Contagio griego

Es probable que no tengamos que esperar a la celebración del referéndum griego para observar las muy adversas consecuencias financieras y económicas de la decisión del primer ministro Yorgos Papandreu. En ausencia de una reacción inmediata por los Gobiernos de Alemania y Francia, acelerando la ampliación del fondo de rescate, y del Banco Central Europeo (BCE), adquiriendo la deuda pública de Italia y España que sea necesaria, los mercados financieros pueden precipitar el trágico final que tendría lugar en el caso de que la población griega responda negativamente al referéndum. A tenor de las encuestas, un desenlace tal no puede hoy descartarse.
La legitimidad que Papandreu trata de obtener es tan comprensible como difícil es su situación ante una oposición que reclama elecciones anticipadas y una población que lleva meses contestando la ausencia de compensaciones visibles a los severos ajustes en las finanzas públicas. Esa economía sigue inmersa en una muy pronunciada recesión, sin expectativas visibles de superación de la misma, con un creciente desempleo y aceleradas pérdidas de bienestar de los ciudadanos. La distancia a situaciones propias de rebelión social se ha reducido de forma considerable en las últimas semanas.

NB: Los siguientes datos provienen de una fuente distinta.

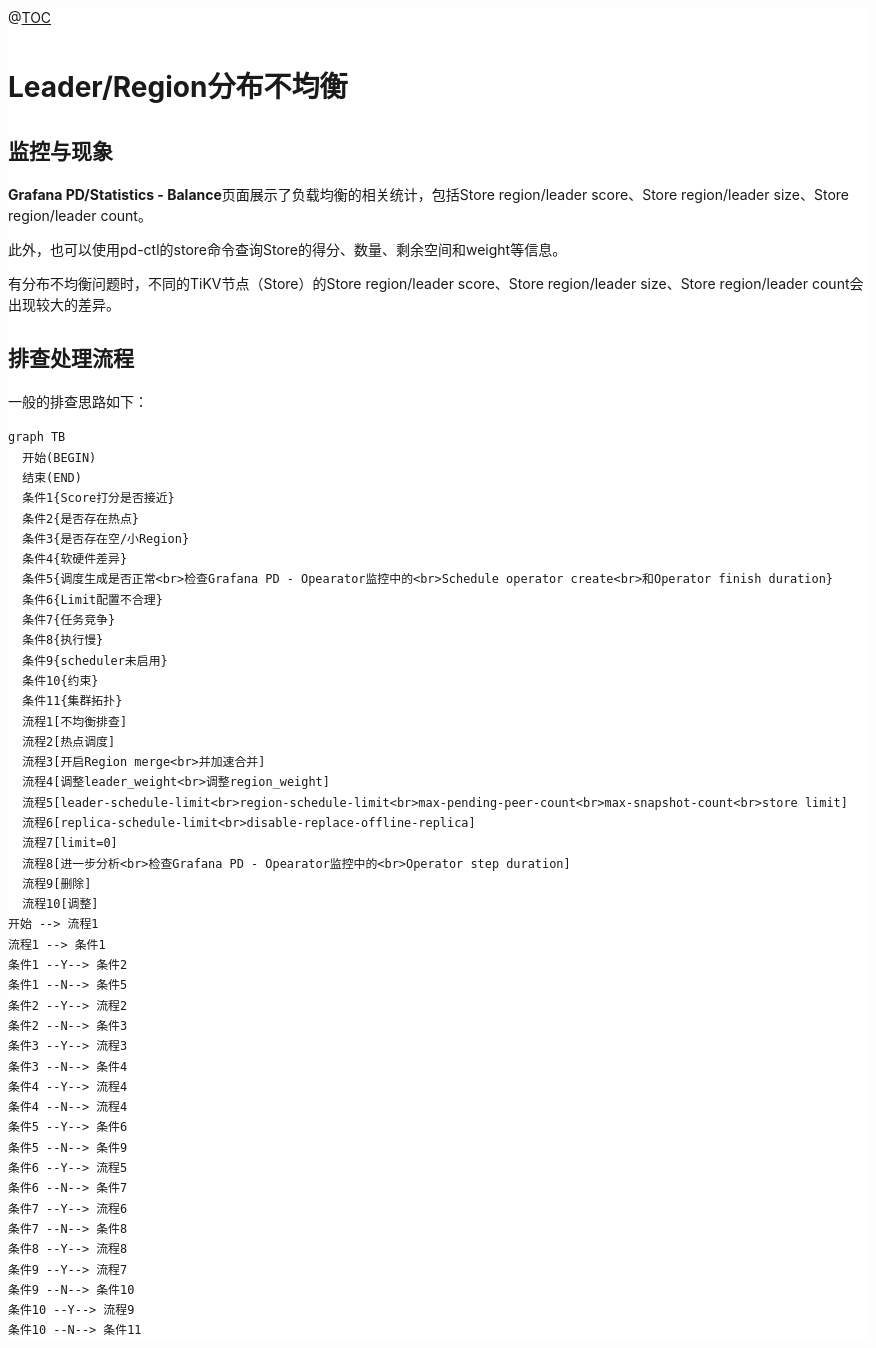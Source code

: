 ﻿@[TOC](PD调度常见问题诊断与处理)

# Leader/Region分布不均衡
## 监控与现象
**Grafana PD/Statistics - Balance**页面展示了负载均衡的相关统计，包括Store region/leader score、Store region/leader size、Store region/leader count。

此外，也可以使用pd-ctl的store命令查询Store的得分、数量、剩余空间和weight等信息。

有分布不均衡问题时，不同的TiKV节点（Store）的Store region/leader score、Store region/leader size、Store region/leader count会出现较大的差异。

## 排查处理流程
一般的排查思路如下：
```mermaid
graph TB
  开始(BEGIN)
  结束(END)
  条件1{Score打分是否接近}
  条件2{是否存在热点}
  条件3{是否存在空/小Region}
  条件4{软硬件差异}
  条件5{调度生成是否正常<br>检查Grafana PD - Opearator监控中的<br>Schedule operator create<br>和Operator finish duration}
  条件6{Limit配置不合理}
  条件7{任务竞争}
  条件8{执行慢}
  条件9{scheduler未启用}
  条件10{约束}
  条件11{集群拓扑}
  流程1[不均衡排查]
  流程2[热点调度]
  流程3[开启Region merge<br>并加速合并]
  流程4[调整leader_weight<br>调整region_weight]
  流程5[leader-schedule-limit<br>region-schedule-limit<br>max-pending-peer-count<br>max-snapshot-count<br>store limit]
  流程6[replica-schedule-limit<br>disable-replace-offline-replica]
  流程7[limit=0]
  流程8[进一步分析<br>检查Grafana PD - Opearator监控中的<br>Operator step duration]
  流程9[删除]
  流程10[调整]
开始 --> 流程1 
流程1 --> 条件1
条件1 --Y--> 条件2
条件1 --N--> 条件5
条件2 --Y--> 流程2
条件2 --N--> 条件3
条件3 --Y--> 流程3
条件3 --N--> 条件4
条件4 --Y--> 流程4
条件4 --N--> 流程4
条件5 --Y--> 条件6
条件5 --N--> 条件9
条件6 --Y--> 流程5
条件6 --N--> 条件7
条件7 --Y--> 流程6
条件7 --N--> 条件8
条件8 --Y--> 流程8
条件9 --Y--> 流程7
条件9 --N--> 条件10
条件10 --Y--> 流程9
条件10 --N--> 条件11
```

A partir de ahora, hay dos vías previsibles de transmisión del contagio griego a las economías de la eurozona. Una, la de los mercados de bonos públicos y de acciones, penalizando especialmente a los títulos de Italia y de España, como ya hemos tenido ocasión de verificar. El castigo puede ser más severo a los sistemas bancarios.
Pero no solo serán pérdidas de riqueza financiera las que genere la renovada incertidumbre ahora creada. Tras la convocatoria del referéndum griego, han aumentado de forma significativa las probabilidades de desenlaces más radicales como la fragmentación de la eurozona. Y un desenlace como la exclusión del euro, forzada o voluntaria, por alguno de sus Estados, generaría efectos difíciles de anticipar, pero nada favorables, ya no solo para las economías más castigadas por los mercados de bonos, sino para el conjunto de las europeas. Y también para la mayoría de sus bancos y, desde luego, para las propias instituciones comunitarias.
La segunda vía de probable contagio es la de las opiniones públicas en el resto de la eurozona. La incomodidad de los ciudadanos con la situación actual no se manifestará únicamente en aquellos países que más están sufriendo las consecuencias de políticas presupuestarias contractivas, en muchos casos adoptadas de forma precipitada y sin apenas respaldo o comprensión social. Por razones bien distintas de las de los griegos, el apoyo de los electores alemanes a su Gobierno es igualmente reducido.
La crisis de la eurozona puede cobrar una dimensión hasta ahora parcialmente velada por las tensiones en los mercados financieros: la derivada de una contestación creciente de los ciudadanos ante la adopción de decisiones por los Gobiernos tan excepcionales como escasamente compensadoras en términos de recuperación del crecimiento y el empleo. No es tanto la legitimidad política la que se encuentra en juego, sino la identificación de la población europea con sus instituciones, marcada por una creciente desafección desde el inicio de la crisis.
Neutralizar las renovadas pero ahora mucho más serias amenazas griegas sobre la integridad de la eurozona exige, en primer lugar, evitar desplomes adicionales en los precios de los bonos públicos de las cinco economías más vulnerables. Eso significa que el BCE deberá transmitir de forma inequívoca su disposición a incrementar las compras de deuda pública sin cortapisa alguna.
En la situación de emergencia en la que se encuentra la propia Unión Europea, estaría más que justificado que esa institución asumiera el papel de prestamista de última instancia sin condiciones que otros grandes bancos centrales están desempeñando en la gestión de la crisis. Al menos, mientras los Gobiernos no concreten las decisiones adoptadas la pasada semana en la cumbre europea. De forma simultánea, esos mismos Gobiernos deberían adoptar estímulos al crecimiento económico que facilitaran no solo la reducción del elevado desempleo en el conjunto de la eurozona, sino también la atención a las deudas.
Ya sabíamos que sin crecimiento económico no se pagarían las deudas. Ahora es posible que tampoco los Gobiernos dispongan del respaldo ciudadano necesario.